We have to have absolute sure that upon programing a mould number for rejection ALL containers with that very same mould number – from that point on - are rejected and are not packed in the palletizer.

That is when the reading efficiency comes into play.

Reading efficiency is the percentage of good readings: the ones which the machine identifies correctly the mould number of the container.

We are aiming for a 99% of reading efficiency. The standard that we see in many glass plants is 97% and above.

The reading efficiency of the MNR is a parameter that must be regularly monitored and actioned if the efficiency is not satisfying.

It is always possible to make absolutely sure that defects are not packed even though the reading efficiency is not at 99%.

We can program the inspection machine to reject the remaining percentage of mould numbers in which the machine cannot identify the mould number, regardless if they have defects or not.

Although guaranteeing the rejection we are prejudicing plant efficiency since some of the rejected containers are free from defects.

The reading efficiency is strongly hampered if the code engraving it is not clear and prominent. If the code starts to fade the Quality Inspector must report and ask for the necessary correction to its Hot End counterpart.

This is one of those occasions where we can test if there is real team workbetween Hot End and Cold End. They must work together for the greater good of always having a high mould number reading percentage.

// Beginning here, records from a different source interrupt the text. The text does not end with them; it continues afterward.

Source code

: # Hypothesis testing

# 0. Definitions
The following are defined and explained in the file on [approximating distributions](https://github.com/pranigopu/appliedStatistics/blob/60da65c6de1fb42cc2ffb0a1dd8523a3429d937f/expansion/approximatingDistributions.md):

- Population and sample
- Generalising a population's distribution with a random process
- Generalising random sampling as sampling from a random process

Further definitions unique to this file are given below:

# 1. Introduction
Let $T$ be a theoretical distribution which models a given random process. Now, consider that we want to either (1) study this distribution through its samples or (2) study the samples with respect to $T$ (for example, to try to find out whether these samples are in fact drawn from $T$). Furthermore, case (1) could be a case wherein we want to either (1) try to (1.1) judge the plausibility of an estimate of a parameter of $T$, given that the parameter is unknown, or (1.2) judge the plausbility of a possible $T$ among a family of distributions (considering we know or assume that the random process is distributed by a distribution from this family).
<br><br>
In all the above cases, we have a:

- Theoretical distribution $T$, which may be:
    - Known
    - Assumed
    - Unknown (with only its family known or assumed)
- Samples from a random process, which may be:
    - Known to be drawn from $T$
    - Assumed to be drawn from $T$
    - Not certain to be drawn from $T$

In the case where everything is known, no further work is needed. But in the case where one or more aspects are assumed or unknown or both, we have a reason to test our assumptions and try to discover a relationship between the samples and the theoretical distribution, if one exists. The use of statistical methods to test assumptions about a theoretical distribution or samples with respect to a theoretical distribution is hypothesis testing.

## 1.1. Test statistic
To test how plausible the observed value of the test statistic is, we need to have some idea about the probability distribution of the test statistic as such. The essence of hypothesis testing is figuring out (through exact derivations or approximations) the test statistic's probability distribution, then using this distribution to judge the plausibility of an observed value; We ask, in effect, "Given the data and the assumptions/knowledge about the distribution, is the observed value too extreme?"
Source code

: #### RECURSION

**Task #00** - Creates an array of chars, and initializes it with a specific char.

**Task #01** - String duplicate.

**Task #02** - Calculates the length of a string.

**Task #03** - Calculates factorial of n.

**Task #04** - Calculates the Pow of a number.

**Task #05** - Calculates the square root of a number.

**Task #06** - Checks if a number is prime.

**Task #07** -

For example, upon detection of a critical defect – always an unexpected situation - all procedures to undertake must guarantee without any reasonable doubt that the critical defect was rejected and did not reach the pallet.

It is easily understandable that in this situation it is of special importance rejecting the critical defect using the highest mould number reading efficiency.

In parallel – before using the MNR - the best practice advises to always test for repeatability: program mould number, test rejection X times, check total number of rejections; thus confirming that the MNR can be trustingly used.